Instances should have Shielded VM integrity monitoring enabled

Property
Languageterraform
Severitymedium
Servicecompute
ProviderGoogle
Vulnerability Typeomission

Description

VM instances are deployed without Shielded VM integrity monitoring enabled, preventing detection of unauthorized or unexpected changes to the VM’s boot process or system files.

Impact

Without integrity monitoring, malicious modifications to the VM’s boot state or firmware may go unnoticed, increasing the risk of persistent threats and undetected compromise that could lead to data breaches or system control loss.

Instances should have Shielded VM secure boot enabled

Property
Languageterraform
Severitymedium
Servicecompute
ProviderGoogle
Vulnerability Typeomission

Description

The configuration does not enable Shielded VM secure boot for Google Compute Engine instances, allowing the system to boot without verifying the digital signatures of boot components. This weakens protection against running unauthorized or tampered boot-level code.

Impact

Without secure boot, attackers could compromise the boot process by injecting malicious code or rootkits, potentially gaining persistent unauthorized access or control over the VM. This increases the risk of undetected system compromise, data breaches, and further exploitation within the cloud environment.

Instances should have Shielded VM VTPM enabled

Property
Languageterraform
Severitymedium
Servicecompute
ProviderGoogle
Vulnerability Typeomission

Description

The configuration does not enable Shielded VM’s virtual TPM (vTPM) on Google Compute instances. Without vTPM, VMs lack key hardware-backed security features that help protect against boot-level and system state tampering.

Impact

Without vTPM enabled, attackers may more easily modify or compromise the VM’s boot process or system state, potentially leading to privilege escalation, persistence of malicious code, or bypassing security controls. This increases the risk of unauthorized access and data breaches.

Instances should not have IP forwarding enabled

Property
Languageterraform
Severityhigh
Servicecompute
ProviderGoogle
Vulnerability Typemisconfiguration

Description

Enabling IP forwarding on Google Compute instances allows the VM to send and receive network packets that are not specifically addressed to or from its own IP address, which bypasses standard network isolation controls.

Impact

If exploited, attackers could use the instance to route or proxy unauthorized network traffic, potentially enabling lateral movement within the network, data exfiltration, or the compromise of other internal resources.

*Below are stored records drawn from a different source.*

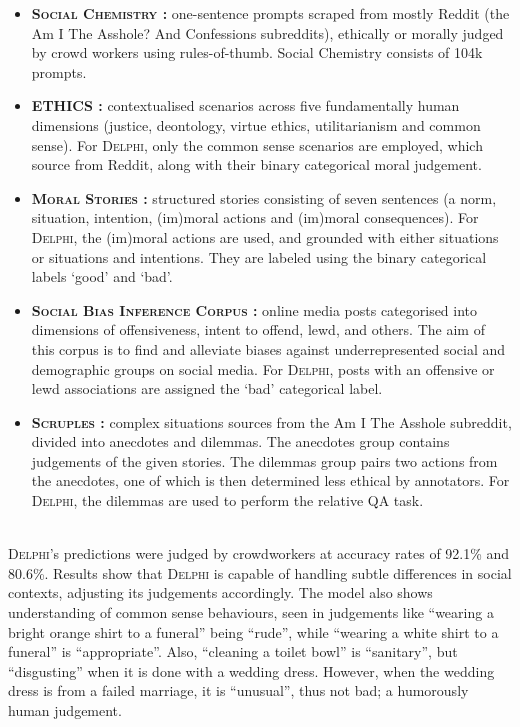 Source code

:\documentclass[final]{clv3} %
\begin{document}
\begin{itemize}
  \item \textbf{\textsc{Social Chemistry} \cite{forbes}:} one-sentence prompts scraped from mostly Reddit (the Am I The Asshole? And Confessions subreddits), ethically or morally judged by crowd workers using rules-of-thumb. Social Chemistry consists of 104k prompts. 
  \item \textbf{\textsc{ETHICS} \cite{hendrycks} :} contextualised scenarios across five fundamentally human dimensions (justice, deontology, virtue ethics, utilitarianism and common sense). For \textsc{Delphi}, only the common sense scenarios are employed, which source from Reddit, along with their binary categorical moral judgement. 
  \item \textbf{\textsc{Moral Stories} \cite{emelin}:} structured stories consisting of seven sentences (a norm, situation, intention, (im)moral actions and (im)moral consequences). For \textsc{Delphi}, the (im)moral actions are used, and grounded with either situations or situations and intentions. They are labeled using the binary categorical labels ‘good’ and ‘bad’. 
  \item \textbf{\textsc{Social Bias Inference Corpus} \cite{sap}:} online media posts categorised into dimensions of offensiveness, intent to offend, lewd, and others. The aim of this corpus is to find and alleviate biases against underrepresented social and demographic groups on social media. For \textsc{Delphi}, posts with an offensive or lewd associations are assigned the ‘bad’ categorical label. 
  \item \textbf{\textsc{Scruples} \cite{lourie-scruples}:}  complex situations sources from the Am I The Asshole subreddit, divided into anecdotes and dilemmas. The anecdotes group contains judgements of the given stories. The dilemmas group pairs two actions from the anecdotes, one of which is then determined less ethical by annotators. For \textsc{Delphi}, the dilemmas are used to perform the relative QA task. 
\end{itemize}\\

\textsc{Delphi}’s predictions were judged by crowdworkers at accuracy rates of 92.1\% and 80.6\%. Results show that \textsc{Delphi} is capable of handling subtle differences in social contexts, adjusting its judgements accordingly. The model also shows understanding of common sense behaviours, seen in judgements like “wearing a bright orange shirt to a funeral” being “rude”, while “wearing a white shirt to a funeral” is “appropriate”. Also, “cleaning a toilet bowl” is “sanitary”, but “disgusting” when it is done with a wedding dress. However, when the wedding dress is from a failed marriage, it is “unusual”, thus not bad; a humorously human judgement. \\
\end{document}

Instances should not have public IP addresses

Property
Languageterraform
Severityhigh
ProviderGoogle
Vulnerability Typemisconfiguration

Description

The configuration assigns a public IP address to a Google Compute instance, making it directly accessible from the internet. This exposes the instance to unsolicited network traffic and potential external attacks.

Impact

If exploited, attackers can directly connect to the exposed instance, increasing the risk of unauthorized access, data breaches, and service disruption. This exposure can be leveraged to compromise sensitive workloads or pivot further into the cloud environment.

Instances should not override the project setting for OS Login

Property
Languageterraform
Severitymedium
Servicecompute
ProviderGoogle
Vulnerability Typemisconfiguration

Description

Instance-level overrides disabling OS Login allow SSH access to persist even after an IAM user’s access is revoked, bypassing centralized access management. This misconfiguration prevents automatic removal of associated SSH keys.

Impact

If exploited, former IAM users may retain unauthorized SSH access to compute instances, increasing the risk of unauthorized activities, data breaches, and non-compliance with access control policies.